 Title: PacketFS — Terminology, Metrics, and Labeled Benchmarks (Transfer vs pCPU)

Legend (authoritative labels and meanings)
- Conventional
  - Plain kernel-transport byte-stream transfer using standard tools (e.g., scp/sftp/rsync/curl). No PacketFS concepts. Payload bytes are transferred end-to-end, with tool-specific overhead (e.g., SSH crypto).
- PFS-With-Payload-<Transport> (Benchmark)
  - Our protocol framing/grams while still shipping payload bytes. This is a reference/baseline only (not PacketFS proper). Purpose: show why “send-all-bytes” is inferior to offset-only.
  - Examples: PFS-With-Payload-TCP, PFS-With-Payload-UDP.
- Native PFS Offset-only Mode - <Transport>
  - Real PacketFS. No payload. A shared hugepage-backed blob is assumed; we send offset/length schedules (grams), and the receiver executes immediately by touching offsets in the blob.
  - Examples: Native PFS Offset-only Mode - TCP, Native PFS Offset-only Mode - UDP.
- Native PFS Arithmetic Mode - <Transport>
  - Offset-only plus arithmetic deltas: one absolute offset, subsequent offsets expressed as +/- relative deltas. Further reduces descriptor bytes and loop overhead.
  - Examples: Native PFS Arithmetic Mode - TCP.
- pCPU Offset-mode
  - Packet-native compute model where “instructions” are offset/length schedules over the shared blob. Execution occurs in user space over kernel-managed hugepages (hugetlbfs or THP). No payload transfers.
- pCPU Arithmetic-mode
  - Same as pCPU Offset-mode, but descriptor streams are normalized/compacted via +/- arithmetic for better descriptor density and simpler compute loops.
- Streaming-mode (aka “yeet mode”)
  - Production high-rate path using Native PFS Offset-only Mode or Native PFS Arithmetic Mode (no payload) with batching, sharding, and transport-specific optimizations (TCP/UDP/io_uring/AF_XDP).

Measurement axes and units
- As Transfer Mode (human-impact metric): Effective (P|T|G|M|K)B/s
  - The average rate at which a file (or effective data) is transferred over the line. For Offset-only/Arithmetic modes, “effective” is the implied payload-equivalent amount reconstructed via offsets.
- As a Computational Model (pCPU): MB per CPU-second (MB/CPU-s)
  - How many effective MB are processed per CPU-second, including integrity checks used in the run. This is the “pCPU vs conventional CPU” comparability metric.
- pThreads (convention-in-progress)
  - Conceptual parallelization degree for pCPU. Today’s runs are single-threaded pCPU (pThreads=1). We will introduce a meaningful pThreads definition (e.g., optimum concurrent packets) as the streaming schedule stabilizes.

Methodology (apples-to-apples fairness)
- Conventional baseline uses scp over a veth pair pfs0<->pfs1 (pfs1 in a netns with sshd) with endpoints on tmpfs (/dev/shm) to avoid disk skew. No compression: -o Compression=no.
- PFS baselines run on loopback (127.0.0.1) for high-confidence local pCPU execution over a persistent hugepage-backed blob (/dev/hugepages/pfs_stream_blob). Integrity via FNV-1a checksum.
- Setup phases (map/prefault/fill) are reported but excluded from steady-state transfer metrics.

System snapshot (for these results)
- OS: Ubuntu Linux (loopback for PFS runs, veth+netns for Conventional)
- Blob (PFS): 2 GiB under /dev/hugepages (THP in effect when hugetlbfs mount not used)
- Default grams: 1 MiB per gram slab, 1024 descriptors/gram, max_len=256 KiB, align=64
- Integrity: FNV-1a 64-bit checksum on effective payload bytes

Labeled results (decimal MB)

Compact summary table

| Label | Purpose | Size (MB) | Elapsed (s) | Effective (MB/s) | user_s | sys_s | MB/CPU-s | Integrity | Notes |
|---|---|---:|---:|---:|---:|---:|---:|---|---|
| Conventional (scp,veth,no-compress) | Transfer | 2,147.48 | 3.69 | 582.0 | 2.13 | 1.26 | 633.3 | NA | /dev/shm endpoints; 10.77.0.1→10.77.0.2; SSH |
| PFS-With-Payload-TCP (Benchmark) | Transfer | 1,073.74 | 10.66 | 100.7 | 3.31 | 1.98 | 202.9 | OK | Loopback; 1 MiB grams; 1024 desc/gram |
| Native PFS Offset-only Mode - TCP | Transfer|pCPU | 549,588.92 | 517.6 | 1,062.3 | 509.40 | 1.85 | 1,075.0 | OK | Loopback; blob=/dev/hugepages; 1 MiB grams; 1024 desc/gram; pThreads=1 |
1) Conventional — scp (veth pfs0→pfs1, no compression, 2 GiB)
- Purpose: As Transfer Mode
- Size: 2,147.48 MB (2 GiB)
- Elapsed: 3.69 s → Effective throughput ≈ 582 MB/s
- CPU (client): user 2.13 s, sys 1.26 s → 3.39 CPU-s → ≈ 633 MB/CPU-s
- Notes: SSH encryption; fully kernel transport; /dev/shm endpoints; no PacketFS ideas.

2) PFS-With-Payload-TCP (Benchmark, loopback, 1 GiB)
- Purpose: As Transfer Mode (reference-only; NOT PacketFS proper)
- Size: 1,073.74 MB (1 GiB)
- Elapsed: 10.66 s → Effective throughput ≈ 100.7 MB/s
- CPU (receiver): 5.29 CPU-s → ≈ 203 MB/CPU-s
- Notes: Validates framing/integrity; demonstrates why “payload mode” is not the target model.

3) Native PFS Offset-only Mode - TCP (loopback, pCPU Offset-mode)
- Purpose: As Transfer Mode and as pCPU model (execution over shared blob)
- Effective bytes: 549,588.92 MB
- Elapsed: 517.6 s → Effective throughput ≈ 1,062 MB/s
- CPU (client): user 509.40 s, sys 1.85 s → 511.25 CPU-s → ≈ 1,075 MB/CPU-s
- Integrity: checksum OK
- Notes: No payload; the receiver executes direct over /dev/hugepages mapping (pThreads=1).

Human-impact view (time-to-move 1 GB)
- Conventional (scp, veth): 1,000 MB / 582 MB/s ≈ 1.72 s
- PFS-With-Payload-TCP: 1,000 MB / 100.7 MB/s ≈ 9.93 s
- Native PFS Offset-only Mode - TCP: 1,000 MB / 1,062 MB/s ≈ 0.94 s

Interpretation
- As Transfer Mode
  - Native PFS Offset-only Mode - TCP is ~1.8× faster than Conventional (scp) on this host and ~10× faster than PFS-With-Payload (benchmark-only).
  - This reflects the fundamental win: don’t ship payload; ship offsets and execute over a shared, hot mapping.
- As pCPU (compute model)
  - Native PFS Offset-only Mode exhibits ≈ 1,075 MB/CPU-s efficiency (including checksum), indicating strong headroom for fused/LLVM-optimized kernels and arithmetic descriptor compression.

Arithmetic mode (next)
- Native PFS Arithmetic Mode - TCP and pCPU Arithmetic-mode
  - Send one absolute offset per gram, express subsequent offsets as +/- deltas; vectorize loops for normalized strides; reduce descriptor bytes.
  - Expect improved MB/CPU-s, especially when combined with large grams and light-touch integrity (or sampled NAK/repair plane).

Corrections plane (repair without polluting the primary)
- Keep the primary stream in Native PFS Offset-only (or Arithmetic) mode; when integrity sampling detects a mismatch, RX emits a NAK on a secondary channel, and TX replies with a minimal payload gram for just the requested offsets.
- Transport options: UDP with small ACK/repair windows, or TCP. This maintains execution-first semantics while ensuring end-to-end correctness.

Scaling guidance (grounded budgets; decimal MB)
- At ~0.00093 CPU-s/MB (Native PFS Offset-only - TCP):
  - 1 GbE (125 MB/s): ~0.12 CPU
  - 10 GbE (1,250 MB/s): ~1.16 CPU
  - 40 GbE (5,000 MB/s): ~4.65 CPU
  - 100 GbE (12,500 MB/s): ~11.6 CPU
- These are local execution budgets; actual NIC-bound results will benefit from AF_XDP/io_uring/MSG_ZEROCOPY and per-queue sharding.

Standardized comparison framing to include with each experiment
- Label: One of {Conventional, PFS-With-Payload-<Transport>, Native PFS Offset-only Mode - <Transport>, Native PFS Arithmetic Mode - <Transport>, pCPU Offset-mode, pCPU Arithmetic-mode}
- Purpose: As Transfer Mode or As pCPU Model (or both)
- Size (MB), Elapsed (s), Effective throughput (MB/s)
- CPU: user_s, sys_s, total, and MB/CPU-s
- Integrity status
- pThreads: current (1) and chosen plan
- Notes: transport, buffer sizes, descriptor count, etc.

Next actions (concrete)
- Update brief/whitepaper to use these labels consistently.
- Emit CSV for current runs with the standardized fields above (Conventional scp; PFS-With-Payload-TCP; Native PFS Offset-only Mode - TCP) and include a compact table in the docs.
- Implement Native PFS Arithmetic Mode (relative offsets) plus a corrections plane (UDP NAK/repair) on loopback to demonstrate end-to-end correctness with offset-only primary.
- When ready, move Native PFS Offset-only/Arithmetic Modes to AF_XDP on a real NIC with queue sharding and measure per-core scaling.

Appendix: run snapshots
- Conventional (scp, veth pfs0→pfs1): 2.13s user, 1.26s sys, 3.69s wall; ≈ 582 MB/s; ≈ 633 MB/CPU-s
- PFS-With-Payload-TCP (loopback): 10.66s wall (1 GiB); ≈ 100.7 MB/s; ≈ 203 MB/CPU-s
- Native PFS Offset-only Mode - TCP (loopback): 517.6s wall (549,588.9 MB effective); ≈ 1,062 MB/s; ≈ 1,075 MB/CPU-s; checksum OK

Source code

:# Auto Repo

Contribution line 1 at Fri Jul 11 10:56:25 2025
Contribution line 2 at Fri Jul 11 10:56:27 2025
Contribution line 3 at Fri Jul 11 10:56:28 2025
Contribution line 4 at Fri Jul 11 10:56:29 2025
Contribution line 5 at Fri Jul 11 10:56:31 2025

• [Task requirements]: Copy range, inclusive: the line holding "- Plain kernel-transport" to the line holding "- Our protocol". Reproduce exactly those lines of the records above and no others.

• [Exercise output]:
  - Plain kernel-transport byte-stream transfer using standard tools (e.g., scp/sftp/rsync/curl). No PacketFS concepts. Payload bytes are transferred end-to-end, with tool-specific overhead (e.g., SSH crypto).
- PFS-With-Payload-<Transport> (Benchmark)
  - Our protocol framing/grams while still shipping payload bytes. This is a reference/baseline only (not PacketFS proper). Purpose: show why “send-all-bytes” is inferior to offset-only.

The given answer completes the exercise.